The historic home of Bugatti had long been nestled in Molsheim, North-Eastern France, a location that Artioli had wished to return to maintain a historical connection but building such an advanced motorcar was no easy feat and thus he was reliant on the Modenese, eventually choosing a site in Campogalliano where his relative, the architect Giampaolo Benedini, would create a marvellous sprawling avant-garde facility, the most famous element being known as “La Fabbrica Blu” (The Blue Factory).

 
Alain Delon and Jean-Philippe Vittecoq drive through central Paris in the C6 Prototype.

By 1989, two years after the rights to use the Bugatti name had been acquired, proposals were commissioned to four Italian design houses in order to determine the final form of the car which would metamorphose rather a few times until its eventual debut in 1991.

Paolo Martin whom had designed such iconic cars as the Rolls-Royce Carmargue and Ferrari Modulo adopted quite the radical approach in conceptualising what a modern Bugatti may look like, adorned with a sliding cockpit and highly distinctive if ungainly rear wing that protruded at a very high angle. This avant-garde design would ultimately suffer the same fate as its counterparts, being deemed too far removed from the Bugatti heritage.

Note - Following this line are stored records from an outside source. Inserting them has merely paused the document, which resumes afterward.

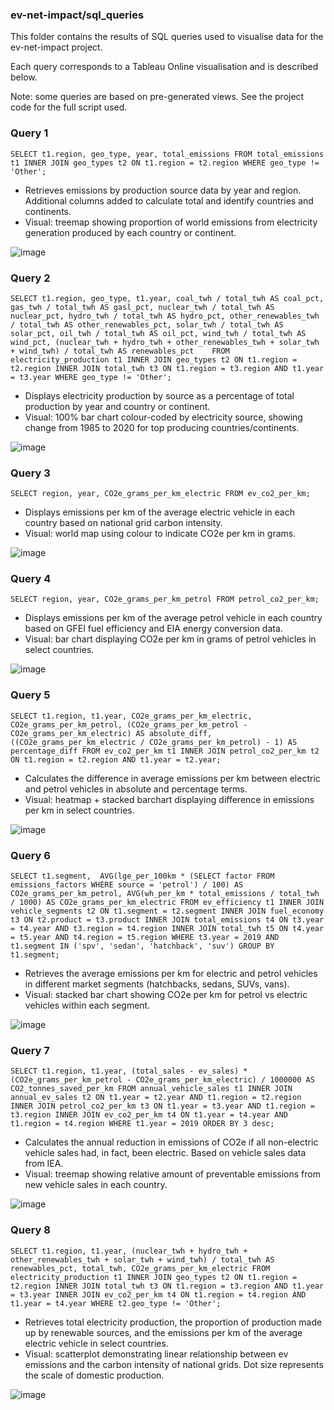 ### ev-net-impact/sql_queries

This folder contains the results of SQL queries used to visualise data for the ev-net-impact project.

Each query corresponds to a Tableau Online visualisation and is described below.

Note: some queries are based on pre-generated views. See the project code for the full script used.

### Query 1
`SELECT t1.region, geo_type, year, total_emissions
FROM total_emissions t1
INNER JOIN geo_types t2 ON t1.region = t2.region
WHERE geo_type != 'Other';`

* Retrieves emissions by production source data by year and region. Additional columns added to calculate total and identify countries and continents.
* Visual: treemap showing proportion of world emissions from electricity generation produced by each country or continent.

![image](https://user-images.githubusercontent.com/95948405/153863631-118ef6f7-b759-4c6b-9d24-bb9785d3caaf.png)

### Query 2
`SELECT t1.region, geo_type, t1.year,
    coal_twh / total_twh AS coal_pct,
    gas_twh / total_twh AS gasl_pct,
    nuclear_twh / total_twh AS nuclear_pct,
    hydro_twh / total_twh AS hydro_pct,
    other_renewables_twh / total_twh AS other_renewables_pct,
    solar_twh / total_twh AS solar_pct,
    oil_twh / total_twh AS oil_pct,
    wind_twh / total_twh AS wind_pct,
    (nuclear_twh + hydro_twh + other_renewables_twh + solar_twh + wind_twh) / total_twh AS renewables_pct   
FROM electricity_production t1
INNER JOIN geo_types t2 ON t1.region = t2.region
INNER JOIN total_twh t3 ON t1.region = t3.region AND t1.year = t3.year
WHERE geo_type != 'Other';`

* Displays electricity production by source as a percentage of total production by year and country or continent.
* Visual: 100% bar chart colour-coded by electricity source, showing change from 1985 to 2020 for top producing countries/continents.

![image](https://user-images.githubusercontent.com/95948405/153857976-c776f07a-612d-4b6a-bbe6-443447b31e30.png)

### Query 3
`SELECT region, year, CO2e_grams_per_km_electric
FROM ev_co2_per_km;`

* Displays emissions per km of the average electric vehicle in each country based on national grid carbon intensity.
* Visual: world map using colour to indicate CO2e per km in grams.

![image](https://user-images.githubusercontent.com/95948405/153861144-fbd0c549-f9b8-4a78-a217-b9ee0f8c10ac.png)

### Query 4
`SELECT region, year, CO2e_grams_per_km_petrol
FROM petrol_co2_per_km;`

* Displays emissions per km of the average petrol vehicle in each country based on GFEI fuel efficiency and EIA energy conversion data.
* Visual: bar chart displaying CO2e per km in grams of petrol vehicles in select countries.

![image](https://user-images.githubusercontent.com/95948405/153863062-9403cb11-b560-4c34-b3f9-2dde45fe2b8c.png)

### Query 5
`SELECT t1.region, t1.year, CO2e_grams_per_km_electric, CO2e_grams_per_km_petrol,
    (CO2e_grams_per_km_petrol - CO2e_grams_per_km_electric) AS absolute_diff,
    ((CO2e_grams_per_km_electric / CO2e_grams_per_km_petrol) - 1) AS percentage_diff
FROM ev_co2_per_km t1
INNER JOIN petrol_co2_per_km t2 ON t1.region = t2.region AND t1.year = t2.year;`

* Calculates the difference in average emissions per km between electric and petrol vehicles in absolute and percentage terms.
* Visual: heatmap + stacked barchart displaying difference in emissions per km in select countries.

![image](https://user-images.githubusercontent.com/95948405/153863433-77174836-e663-413b-8652-0450da5038a7.png)

### Query 6
`SELECT t1.segment, 
    AVG(lge_per_100km * (SELECT factor FROM emissions_factors WHERE source = 'petrol') / 100) AS CO2e_grams_per_km_petrol,
    AVG(wh_per_km * total_emissions / total_twh / 1000) AS CO2e_grams_per_km_electric
FROM ev_efficiency t1
INNER JOIN vehicle_segments t2 ON t1.segment = t2.segment
INNER JOIN fuel_economy t3 ON t2.product = t3.product
INNER JOIN total_emissions t4 ON t3.year = t4.year AND t3.region = t4.region
INNER JOIN total_twh t5 ON t4.year = t5.year AND t4.region = t5.region
WHERE t3.year = 2019 AND t1.segment IN ('spv', 'sedan', 'hatchback', 'suv')
GROUP BY t1.segment;`

* Retrieves the average emissions per km for electric and petrol vehicles in different market segments (hatchbacks, sedans, SUVs, vans).
* Visual: stacked bar chart showing CO2e per km for petrol vs electric vehicles within each segment.

![image](https://user-images.githubusercontent.com/95948405/153863272-c34757b2-c70f-4235-bc47-78e285b166fb.png)

### Query 7
`SELECT t1.region, t1.year,
    (total_sales - ev_sales)
    * (CO2e_grams_per_km_petrol - CO2e_grams_per_km_electric)
    / 1000000 AS CO2_tonnes_saved_per_km
FROM annual_vehicle_sales t1
INNER JOIN annual_ev_sales t2 ON t1.year = t2.year AND t1.region = t2.region
INNER JOIN petrol_co2_per_km t3 ON t1.year = t3.year AND t1.region = t3.region
INNER JOIN ev_co2_per_km t4 ON t1.year = t4.year AND t1.region = t4.region
WHERE t1.year = 2019
ORDER BY 3 desc;`

* Calculates the annual reduction in emissions of CO2e if all non-electric vehicle sales had, in fact, been electric. Based on vehicle sales data from IEA.
* Visual: treemap showing relative amount of preventable emissions from new vehicle sales in each country.

![image](https://user-images.githubusercontent.com/95948405/153863517-fce452d4-11da-4c49-8058-cfa763736fea.png)

### Query 8
`SELECT t1.region, t1.year,
    (nuclear_twh + hydro_twh + other_renewables_twh + solar_twh + wind_twh) / total_twh AS renewables_pct,
    total_twh,
    CO2e_grams_per_km_electric
FROM electricity_production t1
INNER JOIN geo_types t2 ON t1.region = t2.region
INNER JOIN total_twh t3 ON t1.region = t3.region AND t1.year = t3.year
INNER JOIN ev_co2_per_km t4 ON t1.region = t4.region AND t1.year = t4.year
WHERE t2.geo_type != 'Other';`

* Retrieves total electricity production, the proportion of production made up by renewable sources, and the emissions per km of the average electric vehicle in select countries.
* Visual: scatterplot demonstrating linear relationship between ev emissions and the carbon intensity of national grids. Dot size represents the scale of domestic production.

![image](https://user-images.githubusercontent.com/95948405/153864166-f168aa45-ef11-4027-aef6-c6c10fe57356.png)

Giugaro’s effort with the ID 90 was could be described as peculiar but very contemporary and cohesive, a design that would later influence such cars as the BMW NAZCA V12. Giugaro himself would later go on to design the EB112 super saloon of 1992 that indeed never came to fruition as a production vehicle.

The model presented under Nuccio Bertone by Deschamps is to my eyes at least, one of the most intriguing, as the car manages to look radical yet simultaneously refined and aesthetically cohesive with well integrated aerodynamic features that hadn’t been seen on production cars to quite the same extent.

While it was quite an enticing design, its shape wasn’t necessarily recognisable as a Bugatti, and with the aim to tie together the past of Molsheim to the present in Campogalliano, the wedge design by Gandini was chosen which would by further explored by Paolo Stanzini and the engineers of the marque, forming the basis of the five aluminium prototypes. However, there was a caveat!

Disagreements concerning the direction of the project erupted, culminating in the departure of Stanzini and leading to an extensive re-evaluation of the utilisation of an aluminium chassis and the aesthetic elements of the car. The Gandini design was regarded as somewhat outdated in its overt wedge profile, supplemented by the engineering team making one of the most pivotal decisions in the entire development process.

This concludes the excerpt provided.